January 2 & 3, 2027
Salvador, Brasil
About Odù
Odù is a film festival shaped by the creative inquiry of Black, Indigenous, and queer artists from around the world, situated within Salvador’s long-standing arts and culture circuit.
The festival is developed through intentional partnerships with cultural venues that carry historical significance in the city, positioning Odù within an existing creative infrastructure while expanding its reach. Programming brings internationally recognized filmmakers into shared space with emerging artists, researchers, and students, collapsing distance across experience and geography in order to engage urgent social, political, and cultural questions.
Previous editions convened over 300 participants, with artists and audiences traveling from across Latin America, the United States, Europe, and West Africa, positioning Odù as a site of international cultural exchange rooted in local context.
How We Operate
Odù is built through a people centered production model that treats access, labor, and local economies as core infrastructure.
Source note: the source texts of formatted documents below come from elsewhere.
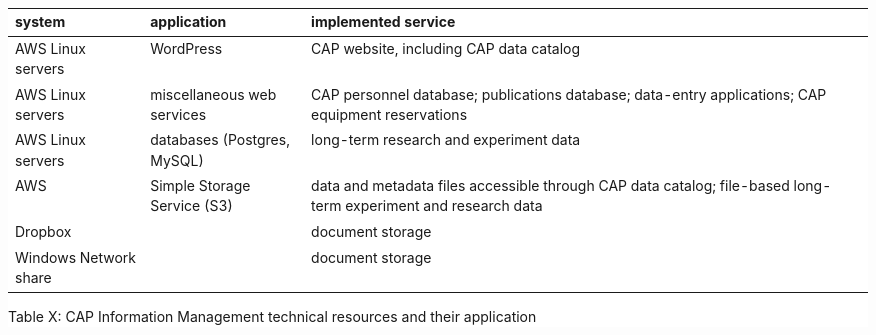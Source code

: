 ######

system              | application         | implemented service
:------------------ | :------------------ | :-----------------------------------------------------------
AWS Linux servers   | WordPress | CAP website, including CAP data catalog
AWS Linux servers   | miscellaneous web services | CAP personnel database; publications database; data-entry applications; CAP equipment reservations
AWS Linux servers   | databases (Postgres, MySQL) | long-term research and experiment data
AWS                 | Simple Storage Service (S3) | data and metadata files accessible through CAP data catalog; file-based long-term experiment and research data
Dropbox             | | document storage
Windows Network share | | document storage

Table X: CAP Information Management technical resources and their application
The festival is free to the public and invests directly in Salvador’s creative economy through no fee vendor markets, equitable compensation for staff and collaborators, and programming anchored in cultural sites with deep historical significance that are increasingly threatened by disinvestment and erasure.
Programming is designed to circulate beyond institutional centers, engaging peripheral neighborhoods and audiences often excluded by assumptions about taste, access, or interest. Odù approaches access as a design problem rather than an outreach initiative, structuring participation so communities are met where they already are.
By convening artists, audiences, and economies across borders, Odù facilitates the exchange of tools, knowledge, and strategies among participants, strengthening a translocal network of cultural workers engaged in sustained collaboration, shared inquiry, and long term cultural production.
What We Are Building Now
Previous editions of Odù were produced through Poto and the financial contributions of a small group of Black feminist independent artists. This model supported a high level of care, rigor, and creative freedom, while concentrating labor and financial responsibility within a small team. Following the 2023 edition, Odù entered a necessary cocoon period to reassess sustainability, as the quality and scale of production could not be maintained with the level of financial support available at the time.
In 2026, Odù is focused on building a production structure that supports the festival’s artistic ambition, scale, and labor practices. We are seeking collaborators whose skills strengthen both creative and operational capacity, including artists and storytellers working across film and visual culture, collaborators with administrative and accounting expertise, and production partners such as print houses and fabricators supporting festival materials and on-site infrastructure.
Artists may participate through invitation and open calls.
Collaborators interested in offering their skills are invited to contact the Odù team at potoglobo@gmail.com.
Alongside partnerships, Odù is currently raising $10,000 USD to support early-stage planning, collaborator fees, and production groundwork for the next edition. This phase is intended to stabilize core operations, reduce reliance on uncompensated labor, and sustain the quality and scale established in previous years.